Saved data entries
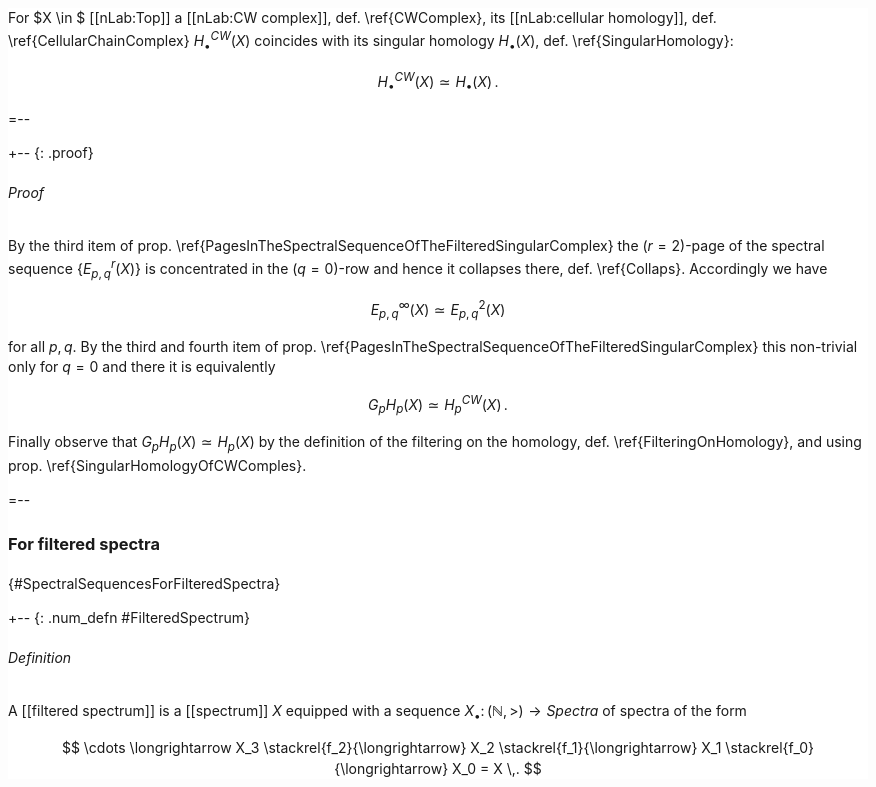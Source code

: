 For $X \in $ [[nLab:Top]] a [[nLab:CW complex]], def. \ref{CWComplex}, its [[nLab:cellular homology]], def. \ref{CellularChainComplex} $H^{CW}_\bullet(X)$ coincides with its singular homology $H_\bullet(X)$, def. \ref{SingularHomology}:  

$$ 
  H^{CW}_\bullet(X) \simeq H_\bullet(X)
 \,.
$$

=--

+-- {: .proof}
###### Proof

By the third item of prop. \ref{PagesInTheSpectralSequenceOfTheFilteredSingularComplex} the $(r = 2)$-page of the spectral sequence $\{E^r_{p,q}(X)\}$ is concentrated in the $(q = 0)$-row and hence it collapses there, def. \ref{Collaps}. Accordingly we have 

$$
  E^\infty_{p,q}(X) \simeq E^2_{p,q}(X)
$$

for all $p,q$. By the third and fourth item of prop. \ref{PagesInTheSpectralSequenceOfTheFilteredSingularComplex} this non-trivial only for $q = 0$ and there it is equivalently

$$
  G_p H_{p}(X) \simeq H^{CW}_p(X)
  \,.
$$

Finally observe that $G_p H_p(X) \simeq H_p(X)$ by the definition of the filtering on the homology, def. \ref{FilteringOnHomology}, and using prop. \ref{SingularHomologyOfCWComples}.


=--


### For filtered spectra
 {#SpectralSequencesForFilteredSpectra}

+-- {: .num_defn #FilteredSpectrum}
###### Definition

A [[filtered spectrum]] is a [[spectrum]] $X$ equipped with a sequence $X_\bullet \colon (\mathbb{N}, \gt) \longrightarrow Spectra$  of spectra of the form

$$
  \cdots 
   \longrightarrow
  X_3
    \stackrel{f_2}{\longrightarrow} 
  X_2 
    \stackrel{f_1}{\longrightarrow} 
  X_1 \stackrel{f_0}{\longrightarrow} X_0 = X 
  \,.
$$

**Exercise requirements:** Lines that contain "with" should be pulled from the entries above and reported.

**Solution to this exercise:**
: For $X \in $ [[nLab:Top]] a [[nLab:CW complex]], def. \ref{CWComplex}, its [[nLab:cellular homology]], def. \ref{CellularChainComplex} $H^{CW}_\bullet(X)$ coincides with its singular homology $H_\bullet(X)$, def. \ref{SingularHomology}:  
A [[filtered spectrum]] is a [[spectrum]] $X$ equipped with a sequence $X_\bullet \colon (\mathbb{N}, \gt) \longrightarrow Spectra$  of spectra of the form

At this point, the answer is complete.